Transcribe all of the records word for word, please, omitting the pictures.

[EXERCISE DATA]

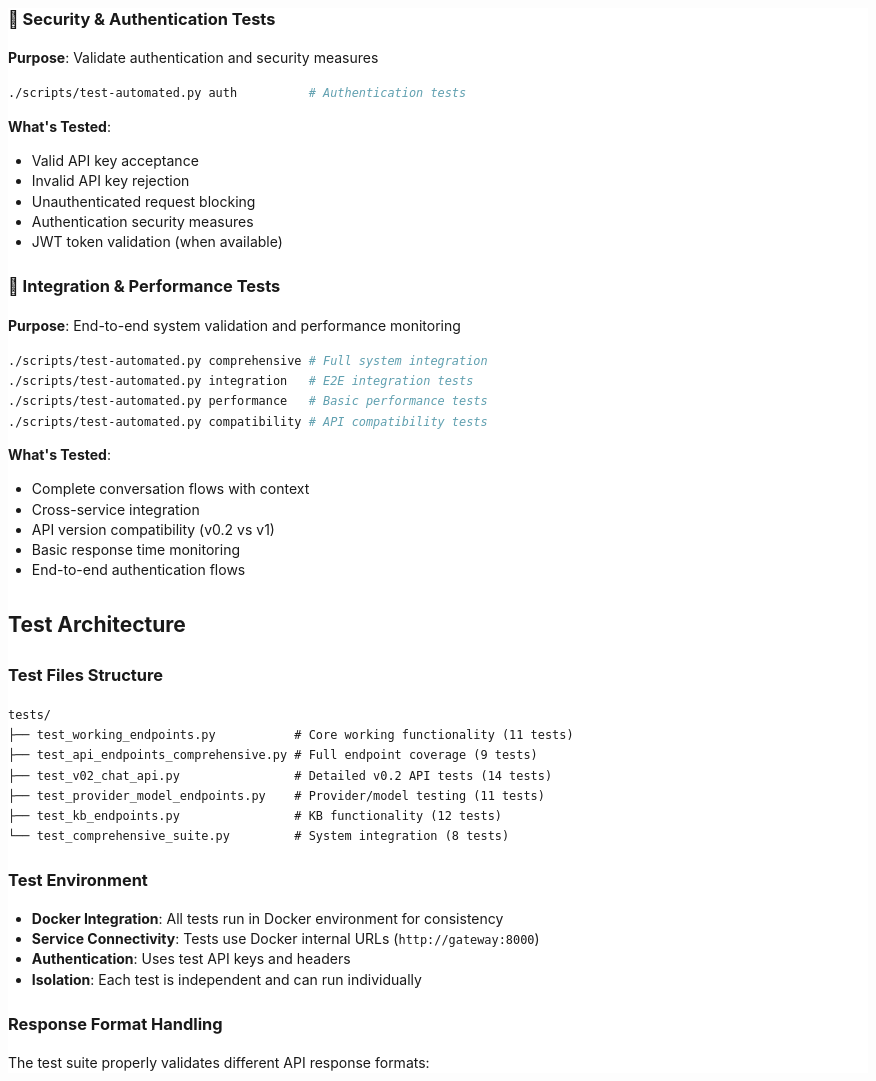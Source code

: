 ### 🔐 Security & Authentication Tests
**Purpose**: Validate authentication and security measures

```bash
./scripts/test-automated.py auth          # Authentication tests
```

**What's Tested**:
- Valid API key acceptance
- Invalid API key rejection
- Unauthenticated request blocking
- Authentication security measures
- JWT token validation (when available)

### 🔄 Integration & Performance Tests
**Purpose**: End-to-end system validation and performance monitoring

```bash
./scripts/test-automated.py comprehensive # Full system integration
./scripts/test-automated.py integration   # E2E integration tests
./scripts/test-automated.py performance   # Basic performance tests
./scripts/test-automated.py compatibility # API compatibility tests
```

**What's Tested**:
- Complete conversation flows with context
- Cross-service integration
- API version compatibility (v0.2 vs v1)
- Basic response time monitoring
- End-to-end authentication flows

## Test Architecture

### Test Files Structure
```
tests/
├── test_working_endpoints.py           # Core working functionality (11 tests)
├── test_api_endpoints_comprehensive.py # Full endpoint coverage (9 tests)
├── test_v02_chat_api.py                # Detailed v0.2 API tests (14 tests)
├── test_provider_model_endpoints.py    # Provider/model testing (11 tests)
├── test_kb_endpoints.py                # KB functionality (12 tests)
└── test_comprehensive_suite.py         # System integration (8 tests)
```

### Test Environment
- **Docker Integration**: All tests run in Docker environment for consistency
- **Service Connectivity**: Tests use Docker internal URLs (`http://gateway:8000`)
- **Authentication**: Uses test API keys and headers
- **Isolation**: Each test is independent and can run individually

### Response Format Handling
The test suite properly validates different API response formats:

[/EXERCISE DATA]

TASK SOLUTION:
Source code

: ### 🔐 Security & Authentication Tests
**Purpose**: Validate authentication and security measures

```bash
./scripts/test-automated.py auth          # Authentication tests
```

**What's Tested**:
- Valid API key acceptance
- Invalid API key rejection
- Unauthenticated request blocking
- Authentication security measures
- JWT token validation (when available)

### 🔄 Integration & Performance Tests
**Purpose**: End-to-end system validation and performance monitoring

```bash
./scripts/test-automated.py comprehensive # Full system integration
./scripts/test-automated.py integration   # E2E integration tests
./scripts/test-automated.py performance   # Basic performance tests
./scripts/test-automated.py compatibility # API compatibility tests
```

**What's Tested**:
- Complete conversation flows with context
- Cross-service integration
- API version compatibility (v0.2 vs v1)
- Basic response time monitoring
- End-to-end authentication flows

## Test Architecture

### Test Files Structure
```
tests/
├── test_working_endpoints.py           # Core working functionality (11 tests)
├── test_api_endpoints_comprehensive.py # Full endpoint coverage (9 tests)
├── test_v02_chat_api.py                # Detailed v0.2 API tests (14 tests)
├── test_provider_model_endpoints.py    # Provider/model testing (11 tests)
├── test_kb_endpoints.py                # KB functionality (12 tests)
└── test_comprehensive_suite.py         # System integration (8 tests)
```

### Test Environment
- **Docker Integration**: All tests run in Docker environment for consistency
- **Service Connectivity**: Tests use Docker internal URLs (`http://gateway:8000`)
- **Authentication**: Uses test API keys and headers
- **Isolation**: Each test is independent and can run individually

### Response Format Handling
The test suite properly validates different API response formats:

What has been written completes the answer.